Alors viennent Madame Salzberg qui lui apprend (ça ne s’invente pas …) « le solitaire », Mania qui lui annonce qu’il sera un sage, et Mizou, et Irène et Léa. Et Soizic bien sûr, l’épouse regrettée. Toutes celles qui ont illuminé sa jeunesse et sa vie. Toujours comme par miracle. Comme une bénédiction recommencée. Parce que « L’amour n’est qu’une possibilité ».
Léon-Marc Levy
VL2
NB : Vous verrez souvent apparaître une cotation de Valeur Littéraire des livres critiqués.

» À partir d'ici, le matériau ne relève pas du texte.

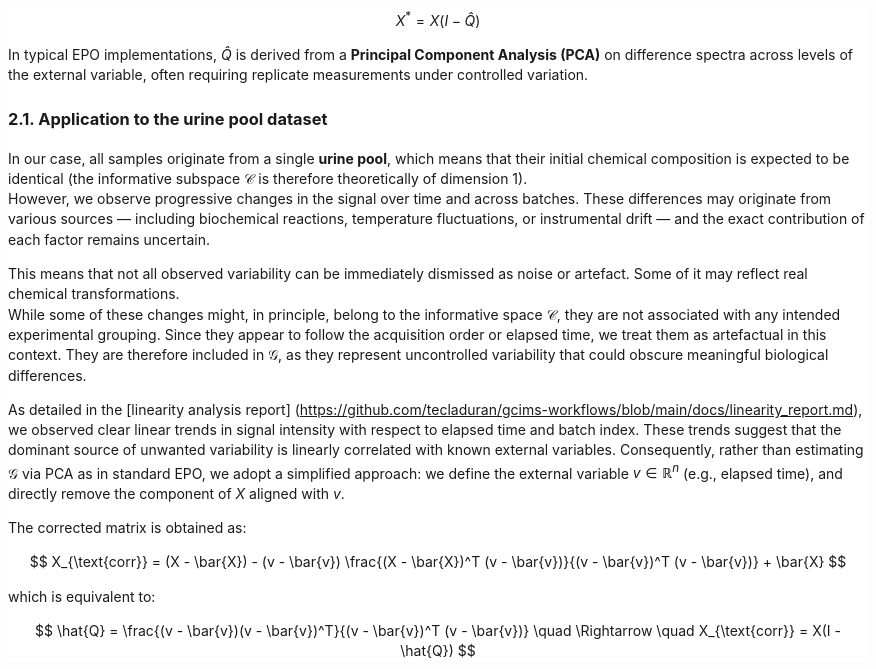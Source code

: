 $$
X^* = X(I - \hat{Q})
$$

In typical EPO implementations, $\hat{Q}$ is derived from a **Principal
Component Analysis (PCA)** on difference spectra across levels of the
external variable, often requiring replicate measurements under
controlled variation.

### 2.1. Application to the urine pool dataset

In our case, all samples originate from a single **urine pool**, which
means that their initial chemical composition is expected to be
identical (the informative subspace $\mathcal{C}$ is therefore
theoretically of dimension 1).  
However, we observe progressive changes in the signal over time and
across batches. These differences may originate from various sources —
including biochemical reactions, temperature fluctuations, or
instrumental drift — and the exact contribution of each factor remains
uncertain.

This means that not all observed variability can be immediately
dismissed as noise or artefact. Some of it may reflect real chemical
transformations.  
While some of these changes might, in principle, belong to the
informative space $\mathcal{C}$, they are not associated with any
intended experimental grouping. Since they appear to follow the
acquisition order or elapsed time, we treat them as artefactual in this
context. They are therefore included in $\mathcal{G}$, as they represent
uncontrolled variability that could obscure meaningful biological
differences.

As detailed in the \[linearity analysis report\]
(<https://github.com/tecladuran/gcims-workflows/blob/main/docs/linearity_report.md>),
we observed clear linear trends in signal intensity with respect to
elapsed time and batch index. These trends suggest that the dominant
source of unwanted variability is linearly correlated with known
external variables. Consequently, rather than estimating $\mathcal{G}$
via PCA as in standard EPO, we adopt a simplified approach: we define
the external variable $v \in \mathbb{R}^n$ (e.g., elapsed time), and
directly remove the component of $X$ aligned with $v$.

The corrected matrix is obtained as:

$$
X_{\text{corr}} = (X - \bar{X}) - (v - \bar{v}) \frac{(X - \bar{X})^T (v - \bar{v})}{(v - \bar{v})^T (v - \bar{v})} + \bar{X}
$$

which is equivalent to:

$$
\hat{Q} = \frac{(v - \bar{v})(v - \bar{v})^T}{(v - \bar{v})^T (v - \bar{v})} \quad \Rightarrow \quad X_{\text{corr}} = X(I - \hat{Q})
$$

Il ne s’agit en aucun cas d’une notation de qualité ou d’intérêt du livre mais de l’évaluation de sa position au regard de l’histoire de la littérature.
Cette cotation est attribuée par le rédacteur / la rédactrice de la critique ou par le comité de rédaction.
Notre cotation :
VL1 : faible Valeur Littéraire
VL2 : modeste VL
VL3 : assez haute VL
VL4 : haute VL
VL5 : très haute VL
VL6 : Classiques éternels (anciens ou actuels)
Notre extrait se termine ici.